Caso de anencéfala pode influenciar o STF sobre aborto
Publicidade
CLÁUDIA COLLUCCI
da Folha de S.Paulo
O caso de Marcela de Jesus Galante Ferreira, diagnosticada como anencéfala (ausência parcial ou total do cérebro) e que viveu quase dois anos, deve dominar o debate sobre o aborto em casos de anencefalia, que começa nesta semana no STF (Supremo Tribunal Federal), revela reportagem publicada neste domingo na Folha de S.Paulo (íntegra para assinantes do jornal e do UOL).
A menina, caso raro na medicina e que sobreviveu graças à intensa medicação, contrariou todos os prognósticos médicos --a grande maioria dos anencéfalos morre em até 72 horas após o nascimento-- e se transformou em ícone de grupos antiaborto.

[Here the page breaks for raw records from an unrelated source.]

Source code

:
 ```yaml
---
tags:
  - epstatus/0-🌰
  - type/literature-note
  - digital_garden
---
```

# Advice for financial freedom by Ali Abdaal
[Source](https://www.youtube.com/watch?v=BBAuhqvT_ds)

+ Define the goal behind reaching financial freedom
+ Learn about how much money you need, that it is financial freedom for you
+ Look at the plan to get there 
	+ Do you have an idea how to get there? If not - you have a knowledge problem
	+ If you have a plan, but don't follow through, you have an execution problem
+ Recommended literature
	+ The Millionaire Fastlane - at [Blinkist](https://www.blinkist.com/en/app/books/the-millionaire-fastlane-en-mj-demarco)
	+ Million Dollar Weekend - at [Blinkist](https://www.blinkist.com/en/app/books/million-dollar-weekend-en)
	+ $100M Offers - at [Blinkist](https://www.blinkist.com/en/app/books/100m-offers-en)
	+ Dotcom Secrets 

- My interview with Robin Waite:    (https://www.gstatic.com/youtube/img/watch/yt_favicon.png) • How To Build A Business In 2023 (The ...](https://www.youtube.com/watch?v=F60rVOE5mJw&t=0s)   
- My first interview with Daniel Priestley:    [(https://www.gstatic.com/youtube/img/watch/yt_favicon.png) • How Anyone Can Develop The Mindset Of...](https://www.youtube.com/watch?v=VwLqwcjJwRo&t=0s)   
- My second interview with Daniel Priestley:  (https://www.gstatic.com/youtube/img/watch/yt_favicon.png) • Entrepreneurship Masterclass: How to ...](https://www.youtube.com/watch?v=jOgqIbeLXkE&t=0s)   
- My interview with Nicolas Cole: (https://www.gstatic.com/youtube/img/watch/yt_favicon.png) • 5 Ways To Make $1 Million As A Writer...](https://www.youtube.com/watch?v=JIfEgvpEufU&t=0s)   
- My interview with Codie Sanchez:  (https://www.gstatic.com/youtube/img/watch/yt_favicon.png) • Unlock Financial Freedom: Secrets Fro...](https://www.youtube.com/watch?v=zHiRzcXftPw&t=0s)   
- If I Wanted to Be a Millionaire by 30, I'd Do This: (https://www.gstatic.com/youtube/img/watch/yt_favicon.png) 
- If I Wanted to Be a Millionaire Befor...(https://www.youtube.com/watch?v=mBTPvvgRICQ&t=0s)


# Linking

São esses mesmos grupos que levarão ao STF, na terça-feira, a mãe de Marcela, a agricultora Cacilda Galante Ferreira. Ela diz que seu objetivo será ajudar a evitar 'crimes' contra crianças como sua filha.
Segundo a reportagem da Folha, estima-se que a Justiça brasileira tenha permitido, nos últimos 15 anos, ao menos 5.000 abortos de fetos anencefálicos. Para obter a autorização, a mulher precisa apresentar, entre outros documentos, laudos médicos que atestem a doença. A OMS (Organização Mundial da Saúde) e as sociedades científicas internacionais consideram a anencefalia uma anomalia incompatível com a vida.